(Stored records)

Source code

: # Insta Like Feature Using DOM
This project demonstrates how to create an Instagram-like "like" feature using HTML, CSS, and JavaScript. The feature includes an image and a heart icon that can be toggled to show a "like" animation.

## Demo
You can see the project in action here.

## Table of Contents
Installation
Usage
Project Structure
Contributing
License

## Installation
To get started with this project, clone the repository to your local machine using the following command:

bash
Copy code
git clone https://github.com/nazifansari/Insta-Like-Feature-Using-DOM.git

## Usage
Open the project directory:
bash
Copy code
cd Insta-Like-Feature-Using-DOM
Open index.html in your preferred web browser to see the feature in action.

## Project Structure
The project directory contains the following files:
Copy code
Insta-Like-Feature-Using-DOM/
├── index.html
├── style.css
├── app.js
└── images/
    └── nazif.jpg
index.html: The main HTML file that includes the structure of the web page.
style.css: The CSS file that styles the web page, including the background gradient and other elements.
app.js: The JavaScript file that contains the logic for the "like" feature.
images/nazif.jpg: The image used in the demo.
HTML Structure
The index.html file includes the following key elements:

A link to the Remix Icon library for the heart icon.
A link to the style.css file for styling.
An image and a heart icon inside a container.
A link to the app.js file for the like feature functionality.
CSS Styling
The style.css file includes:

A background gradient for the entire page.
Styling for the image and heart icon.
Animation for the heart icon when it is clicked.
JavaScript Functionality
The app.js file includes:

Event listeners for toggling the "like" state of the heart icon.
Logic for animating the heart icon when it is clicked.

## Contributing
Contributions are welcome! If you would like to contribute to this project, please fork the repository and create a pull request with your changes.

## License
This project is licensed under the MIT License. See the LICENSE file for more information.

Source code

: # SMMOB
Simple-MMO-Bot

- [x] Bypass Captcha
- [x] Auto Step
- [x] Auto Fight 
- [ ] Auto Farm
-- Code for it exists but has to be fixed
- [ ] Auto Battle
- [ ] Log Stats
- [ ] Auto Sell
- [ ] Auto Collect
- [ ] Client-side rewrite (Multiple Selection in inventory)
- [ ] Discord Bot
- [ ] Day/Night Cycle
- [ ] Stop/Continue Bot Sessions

__Prompt__.
Word for word, transcribe each record.

__Completed task__.
Source code

: # Insta Like Feature Using DOM
This project demonstrates how to create an Instagram-like "like" feature using HTML, CSS, and JavaScript. The feature includes an image and a heart icon that can be toggled to show a "like" animation.

## Demo
You can see the project in action here.

## Table of Contents
Installation
Usage
Project Structure
Contributing
License

## Installation
To get started with this project, clone the repository to your local machine using the following command:

bash
Copy code
git clone https://github.com/nazifansari/Insta-Like-Feature-Using-DOM.git

## Usage
Open the project directory:
bash
Copy code
cd Insta-Like-Feature-Using-DOM
Open index.html in your preferred web browser to see the feature in action.

## Project Structure
The project directory contains the following files:
Copy code
Insta-Like-Feature-Using-DOM/
├── index.html
├── style.css
├── app.js
└── images/
    └── nazif.jpg
index.html: The main HTML file that includes the structure of the web page.
style.css: The CSS file that styles the web page, including the background gradient and other elements.
app.js: The JavaScript file that contains the logic for the "like" feature.
images/nazif.jpg: The image used in the demo.
HTML Structure
The index.html file includes the following key elements:

A link to the Remix Icon library for the heart icon.
A link to the style.css file for styling.
An image and a heart icon inside a container.
A link to the app.js file for the like feature functionality.
CSS Styling
The style.css file includes:

A background gradient for the entire page.
Styling for the image and heart icon.
Animation for the heart icon when it is clicked.
JavaScript Functionality
The app.js file includes:

Event listeners for toggling the "like" state of the heart icon.
Logic for animating the heart icon when it is clicked.

## Contributing
Contributions are welcome! If you would like to contribute to this project, please fork the repository and create a pull request with your changes.

## License
This project is licensed under the MIT License. See the LICENSE file for more information.

Source code

: # SMMOB
Simple-MMO-Bot

- [x] Bypass Captcha
- [x] Auto Step
- [x] Auto Fight 
- [ ] Auto Farm
-- Code for it exists but has to be fixed
- [ ] Auto Battle
- [ ] Log Stats
- [ ] Auto Sell
- [ ] Auto Collect
- [ ] Client-side rewrite (Multiple Selection in inventory)
- [ ] Discord Bot
- [ ] Day/Night Cycle
- [ ] Stop/Continue Bot Sessions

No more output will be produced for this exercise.